Journalistic organizations in Mexico say that journalists are working in an especially hostile environment as the Sunday, July 1 presidential, congressional, and mayoral elections approach.
A notable increase in attacks against the Mexican press were noted in the months of May and June leading up to the elections. During this time period, five journalists were killed, another three journalists have been reported missing, and two media outlets suffered armed attacks. Not one of these crimes has been solved.
Although authorities say that the majority of attacks against the press come from organized crime, the political climate also has led to armed attacks aimed at intimidating the press before the elections, according to the Committee to Protect Journalists.
Journalists have become the target of physical attacks and threats on the part of politicians' supporters. The most serious attacks have occurred against local media, such as in Oaxaca, in southern Mexico, where a journalist was stabbed and in another case, four photographers were attacked while covering a confrontation between supporters of the PRI political party and students, according to the Center for Journalism and Public Ethics.

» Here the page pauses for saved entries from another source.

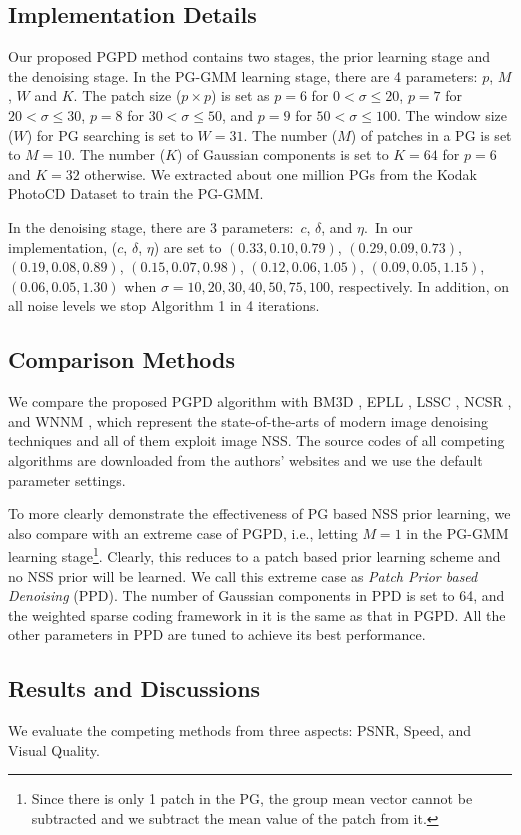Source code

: \subsection{Implementation Details}
Our proposed PGPD method contains two stages, the prior learning stage and the denoising stage. In the PG-GMM learning stage, there are 4 parameters: $p$, $M$, $W$ and $K$. The patch size ($p\times p$) is set as $p = 6$ for $0 < \sigma \le 20$, $p = 7$ for $20 < \sigma \le 30$, $p = 8$ for $30 < \sigma \le 50$, and $p=9$ for $50 < \sigma \le 100$. The window size ($W$) for PG searching is set to $W = 31$. The number ($M$) of patches in a PG is set to $M=10$. The number ($K$) of Gaussian components is set to $K=64$ for $p=6$ and $K=32$ otherwise. We extracted about one million PGs from the Kodak PhotoCD Dataset to train the PG-GMM. 

In the denoising stage, there are 3 parameters:\ $c$, $\delta$, and $\eta$.\ In our implementation, ($c$, $\delta$, $\eta$) are set to $(0.33,0.10,0.79)$, $(0.29,0.09,0.73)$, $(0.19,0.08,0.89)$, $(0.15,0.07,0.98)$, $(0.12,0.06,1.05)$, $(0.09,0.05,1.15)$, $(0.06,0.05,1.30)$ when $\sigma=10,20,30,40,50,75,100$, respectively. In addition, on all noise levels we stop Algorithm 1 in 4 iterations.
\subsection{Comparison Methods}
We compare the proposed PGPD algorithm with BM3D \cite{bm3d}, EPLL \cite{epll}, LSSC \cite{lssc}, NCSR \cite{ncsr}, and WNNM \cite{wnnm}, which represent the state-of-the-arts of modern image denoising techniques and all of them exploit image NSS. The source codes of all competing algorithms are downloaded from the authors' websites and we use the default parameter settings.  

To more clearly demonstrate the effectiveness of PG based NSS prior learning, we also compare with an extreme case of PGPD, i.e., letting $M=1$ in the PG-GMM learning stage\footnote{Since there is only 1 patch in the PG, the group mean vector cannot be subtracted and we subtract the mean value of the patch from it.}. Clearly, this reduces to a patch based prior learning scheme and no NSS prior will be learned. We call this extreme case as \textsl{Patch Prior based Denoising} (PPD).  The number of Gaussian components in PPD is set to 64, and the weighted sparse coding framework in it is the same as that in PGPD. All the other parameters in PPD are tuned to achieve its best performance.
\subsection{Results and Discussions}
We evaluate the competing methods from three aspects: PSNR, Speed, and Visual Quality.

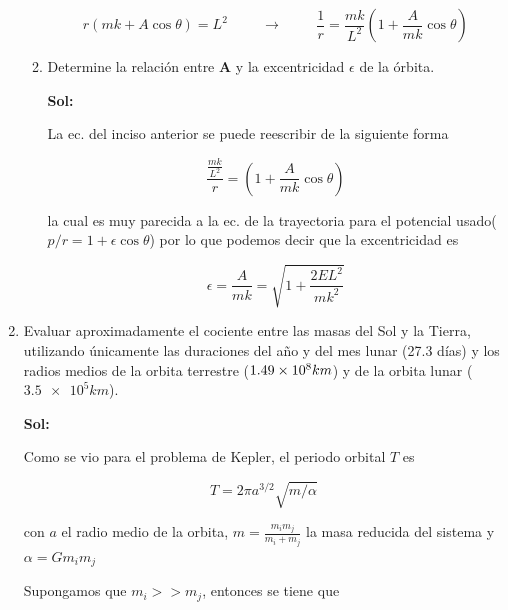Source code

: \documentclass[12pt,a4paper]{article}
\begin{document}
\begin{enumerate}
\begin{enumerate}
    \begin{equation*}
        r (mk + A\cos{\theta}) = L^2 \hspace{1cm} \rightarrow \hspace{1cm} \frac{1}{r} = \frac{mk}{L^2} \left(1 + \frac{A}{mk} \cos{\theta}\right)
    \end{equation*}
    
    \item Determine la relación entre $\mathbf{A}$ y la excentricidad $\epsilon$ de la órbita.
    
    \textbf{Sol:}
    
    La ec. del inciso anterior se puede reescribir de la siguiente forma 
    
    \begin{equation*}
        \frac{\frac{mk}{L^2}}{r} = \left(1 + \frac{A}{mk}\cos{\theta}\right)
    \end{equation*}
    
    la cual es muy parecida a la ec. de la trayectoria para el potencial usado($p/r = 1 +\epsilon \cos{ \theta}$) por lo que podemos decir  que la excentricidad es
    
    \begin{equation*}
        \epsilon = \frac{A}{mk} = \sqrt{1 + \frac{2EL^2}{mk^2}}
    \end{equation*}
    
\end{enumerate}






\item Evaluar aproximadamente el cociente entre las masas del Sol y la Tierra, utilizando únicamente las duraciones del año y del mes lunar (27.3 días) y los radios medios de la orbita terrestre ($\num{1.49 e 8}km$) y de la orbita lunar ($\num{3.5e5} km$).

\textbf{Sol:}

Como se vio para el problema de Kepler, el periodo orbital $T$ es
    
    \begin{equation*}
        T= 2\pi a^{3/2} \sqrt{m/ \alpha}
    \end{equation*}
    
    con  $a$ el radio medio de la orbita, $m= \frac{m_i m_j}{m_i + m_j}$ la masa reducida del sistema y $\alpha=G m_i m_j$ 
    
    Supongamos que $m_i >> m_j$, entonces se tiene que
    

\end{enumerate}
\end{document}
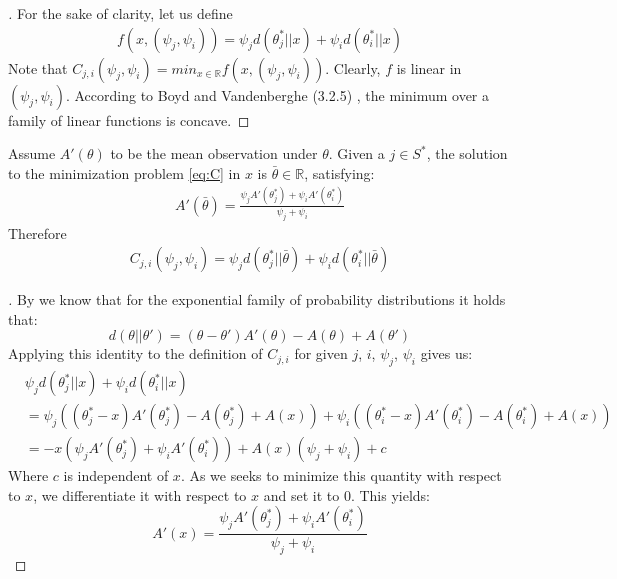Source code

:\begin{proof}[]
  For the sake of clarity, let us define
  \begin{align}
    f(x, (\psi_j, \psi_i)) = \psi_j d(\theta_j^*||x) + \psi_i d(\theta_i^* || x)
  \end{align}
  Note that $C_{j, i}(\psi_j, \psi_i) = min_{x \in \mathbb{R}} f(x,(\psi_j, \psi_i))$. Clearly, $f$ is linear in $(\psi_j, \psi_i)$. According to Boyd and Vandenberghe (3.2.5) \cite{Boyd:2004:CO:993483}, the minimum over a family of linear functions is concave.
\end{proof}

\textbf{}
Assume $A'(\theta)$ to be the mean observation under $\theta$. Given a $j \in S^*$, the solution to the minimization problem \eqref{eq:C} in $x$ is $\bar{\theta} \in \mathbb{R}$, satisfying:
\begin{align}
  A'(\bar{\theta}) = \frac{\psi_j A'(\theta_j^*) + \psi_i
      A'(\theta_i^*)}{\psi_j + \psi_i}
\end{align}
Therefore
\begin{align}
  C_{j, i}(\psi_j, \psi_i) = \psi_j d(\theta^*_j || \bar{\theta}) + \psi_i
      d(\theta^*_i || \bar{\theta})
\end{align}
\begin{proof}[]
  By  we know that for the exponential family of probability distributions it holds that:
  \[d(\theta||\theta') = (\theta - \theta')A'(\theta) - A(\theta) + A(\theta')\]
  Applying this identity to the definition of $C_{j, i}$  for given $j$, $i$, $\psi_j$, $\psi_i$ gives us:
  \begin{align}
    &\psi_{j}d(\theta^*_{j} || x) + \psi_{i}d(\theta_{i}^* ||x) \\
    &=\psi_j ((\theta_j^* - x)A'(\theta_j^*) - A(\theta_j^*) + A(x)) + \psi_i((\theta_i^* - x)A'(\theta_i^*) - A(\theta_i^*) + A(x))\\
    &= -x(\psi_j A'(\theta_j^*) + \psi_i A'(\theta_i^*)) + A(x)(\psi_j + \psi_i) + c
  \end{align}
  Where $c$ is independent of $x$. As we seeks to minimize this quantity with respect to $x$, we differentiate it with respect to $x$ and set it to 0. This yields:
  \[A'(x) = \frac{\psi_j A'(\theta_j^*) + \psi_i A'(\theta_i^*)}{\psi_j + \psi_i}\]
\end{proof}

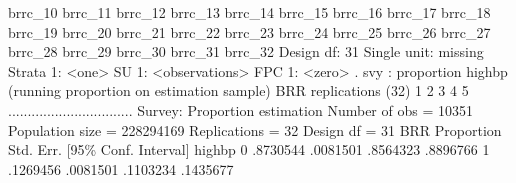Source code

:                brrc_10 brrc_11 brrc_12 brrc_13 brrc_14 brrc_15 brrc_16
               brrc_17 brrc_18 brrc_19 brrc_20 brrc_21 brrc_22 brrc_23
               brrc_24 brrc_25 brrc_26 brrc_27 brrc_28 brrc_29 brrc_30
               brrc_31 brrc_32
    Design df: 31
  Single unit: missing
     Strata 1: <one>
         SU 1: <observations>
        FPC 1: <zero>
{\smallskip}
. svy : proportion highbp
(running proportion on estimation sample)
{\smallskip}
BRR replications (32)
 1  2  3  4  5
................................
{\smallskip}
Survey: Proportion estimation    Number of obs    =      10351
                                 Population size  =  228294169
                                 Replications     =         32
                                 Design df        =         31
{\smallskip}
             {\VBAR}                 BRR
             {\VBAR} Proportion   Std. Err.     [95\% Conf. Interval]
highbp       {\VBAR}
           0 {\VBAR}   .8730544   .0081501      .8564323    .8896766
           1 {\VBAR}   .1269456   .0081501      .1103234    .1435677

National media in the Mexican capital also are at risk. At the end of May, the newspaper Reforma reported that the house of the newspaper's editorial director was raided and theft was not the apparent motive. Also, a renowned columnist for the newspaper El Universal received death threats for publishing criticisms of the PRI presidential candidate, and recently the editorial director the newspaper Milenio was insulted by supporters of the PRD party, reported the newspaper Vanguardia.
The PRI presidential candidate, Enrique Peña Nieto, who leads election polls, called for a moment of silence for the nine journalists killed in the state of Veracruz during the past year, and promised to respect freedom of expression if elected, according to Notimex.
However, it remains unclear whether during the next presidential term Mexico will succeed at stopping the attacks against the press and whether the next Mexican government will efficiently apply new laws, one aimed at protecting journalists and the other which allows federal authorities, rather than state and local, to investigate and punish crimes against the press.
In mid-June, the International Press Institute (IPI), the World Association of Newspapers and News Publishers (WAN-IFRA), and the World Editors Forum (WEF) sent a letter to the three leading presidential candidates asking them for their concrete plans to stop the violence against journalists in Mexico and end the impunity in crimes against journalists, most of which remain unsolved and unpunished.